__PROBLEM DESCRIPTION__:
The answer must consist of each line below that contains the word "bases", copied in full.

__EXTRACTED MATERIAL__:
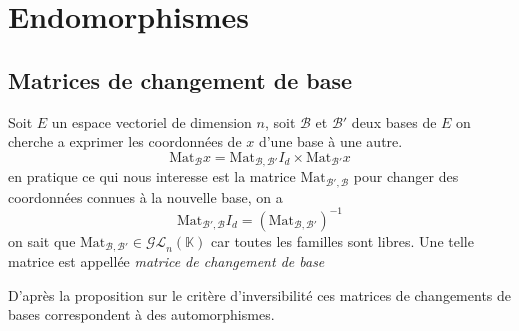\documentclass[11pt,colorlinks]{book}
\theoremstyle{mytheoremstyle}
\theoremstyle{mytheoremstyle}
\theoremstyle{mytheoremstyle}
\theoremstyle{mytheoremstyle}
\theoremstyle{mytheoremstyle}
\theoremstyle{mytheoremstyle}
\theoremstyle{mytheoremstyle}
\theoremstyle{mytheoremstyle}
\theoremstyle{myproblemstyle}
\def\mbb#1{\mathbb{#1}}
\def\mfc#1{\mathcal{#1}}
\def\bK{\mbb{K}}
\def\ev{espace vectoriel }
\begin{document}
\section{Endomorphismes}
\subsection{Matrices de changement de base}
\begin{definition}
  Soit $E$ un \ev de dimension $n$, soit $\mfc{B}$ et $\mfc{B}'$ deux bases de $E$ on cherche a exprimer les coordonnées de $x$ d'une base 
  à une autre. 
  \begin{equation*}
    \text{Mat}_{\mfc{B}} x = \text{Mat}_{\mfc{B},\mfc{B}'} I_d \times \text{Mat}_{\mfc{B}'} x
  \end{equation*}
  en pratique ce qui nous interesse est la matrice $\text{Mat}_{\mfc{B}',\mfc{B}}$ pour changer des coordonnées connues à la nouvelle base, on a 
  \begin{equation*}
    \text{Mat}_{\mfc{B}',\mfc{B}} I_d = \left(\text{Mat}_{\mfc{B},\mfc{B}'}\right)^{-1}
  \end{equation*}
  on sait que $\text{Mat}_{\mfc{B},\mfc{B}'} \in \mfc{GL}_n(\bK)$ car toutes les familles sont libres. 
  Une telle matrice est appellée \textit{matrice de changement de base}
\end{definition}
\begin{rmq}
  D'après la proposition sur le critère d'inversibilité ces matrices de changements de bases correspondent à des automorphismes.
\end{rmq}
\end{document}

__TASK RESULT__:
  Soit $E$ un \ev de dimension $n$, soit $\mfc{B}$ et $\mfc{B}'$ deux bases de $E$ on cherche a exprimer les coordonnées de $x$ d'une base 
  D'après la proposition sur le critère d'inversibilité ces matrices de changements de bases correspondent à des automorphismes.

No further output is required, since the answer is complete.